Data for this exercise:
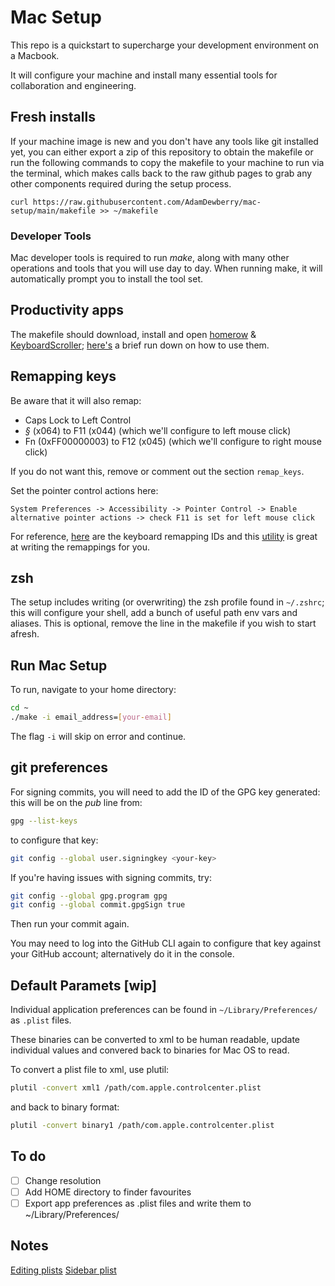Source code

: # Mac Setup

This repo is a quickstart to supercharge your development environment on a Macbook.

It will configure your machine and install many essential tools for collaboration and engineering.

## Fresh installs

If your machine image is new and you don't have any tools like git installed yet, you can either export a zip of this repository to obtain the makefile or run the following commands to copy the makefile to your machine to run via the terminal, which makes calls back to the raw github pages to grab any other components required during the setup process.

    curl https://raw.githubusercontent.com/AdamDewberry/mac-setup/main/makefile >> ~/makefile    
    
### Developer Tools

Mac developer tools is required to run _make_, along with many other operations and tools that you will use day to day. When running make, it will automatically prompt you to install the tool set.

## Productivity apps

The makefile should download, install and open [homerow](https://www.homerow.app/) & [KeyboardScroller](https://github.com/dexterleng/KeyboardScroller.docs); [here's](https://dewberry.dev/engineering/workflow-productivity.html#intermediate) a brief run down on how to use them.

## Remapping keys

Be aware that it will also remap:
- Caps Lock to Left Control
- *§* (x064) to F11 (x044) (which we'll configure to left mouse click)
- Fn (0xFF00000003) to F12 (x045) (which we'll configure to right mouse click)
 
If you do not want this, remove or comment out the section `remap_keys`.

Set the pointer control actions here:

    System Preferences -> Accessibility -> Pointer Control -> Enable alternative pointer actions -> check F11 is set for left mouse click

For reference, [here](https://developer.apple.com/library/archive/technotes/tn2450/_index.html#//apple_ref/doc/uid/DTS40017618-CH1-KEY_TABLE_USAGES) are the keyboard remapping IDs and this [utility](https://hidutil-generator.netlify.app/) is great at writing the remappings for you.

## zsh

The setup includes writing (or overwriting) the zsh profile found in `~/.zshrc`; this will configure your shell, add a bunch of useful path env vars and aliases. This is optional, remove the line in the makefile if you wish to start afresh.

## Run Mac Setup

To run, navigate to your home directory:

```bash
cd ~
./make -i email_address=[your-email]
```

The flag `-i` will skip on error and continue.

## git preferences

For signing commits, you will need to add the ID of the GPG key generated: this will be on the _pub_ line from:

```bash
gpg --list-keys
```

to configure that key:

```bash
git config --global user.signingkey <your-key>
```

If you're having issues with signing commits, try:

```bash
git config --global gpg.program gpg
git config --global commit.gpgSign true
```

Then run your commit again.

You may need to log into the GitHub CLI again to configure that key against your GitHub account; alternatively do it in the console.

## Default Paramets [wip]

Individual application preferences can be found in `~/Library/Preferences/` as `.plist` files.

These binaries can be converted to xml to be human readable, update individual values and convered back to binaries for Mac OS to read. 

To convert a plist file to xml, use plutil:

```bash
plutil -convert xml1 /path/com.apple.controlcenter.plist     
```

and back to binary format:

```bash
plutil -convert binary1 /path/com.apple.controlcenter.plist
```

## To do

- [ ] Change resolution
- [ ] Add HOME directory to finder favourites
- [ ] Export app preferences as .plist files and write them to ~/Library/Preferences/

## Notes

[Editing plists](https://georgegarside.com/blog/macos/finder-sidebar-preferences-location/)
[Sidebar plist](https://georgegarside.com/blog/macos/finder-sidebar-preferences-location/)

The task:
Return, unchanged, each line from the line containing "- [ ] Add HOME directory to finder favourites" through the last line of the material.

Answer box:
- [ ] Add HOME directory to finder favourites
- [ ] Export app preferences as .plist files and write them to ~/Library/Preferences/

## Notes

[Editing plists](https://georgegarside.com/blog/macos/finder-sidebar-preferences-location/)
[Sidebar plist](https://georgegarside.com/blog/macos/finder-sidebar-preferences-location/)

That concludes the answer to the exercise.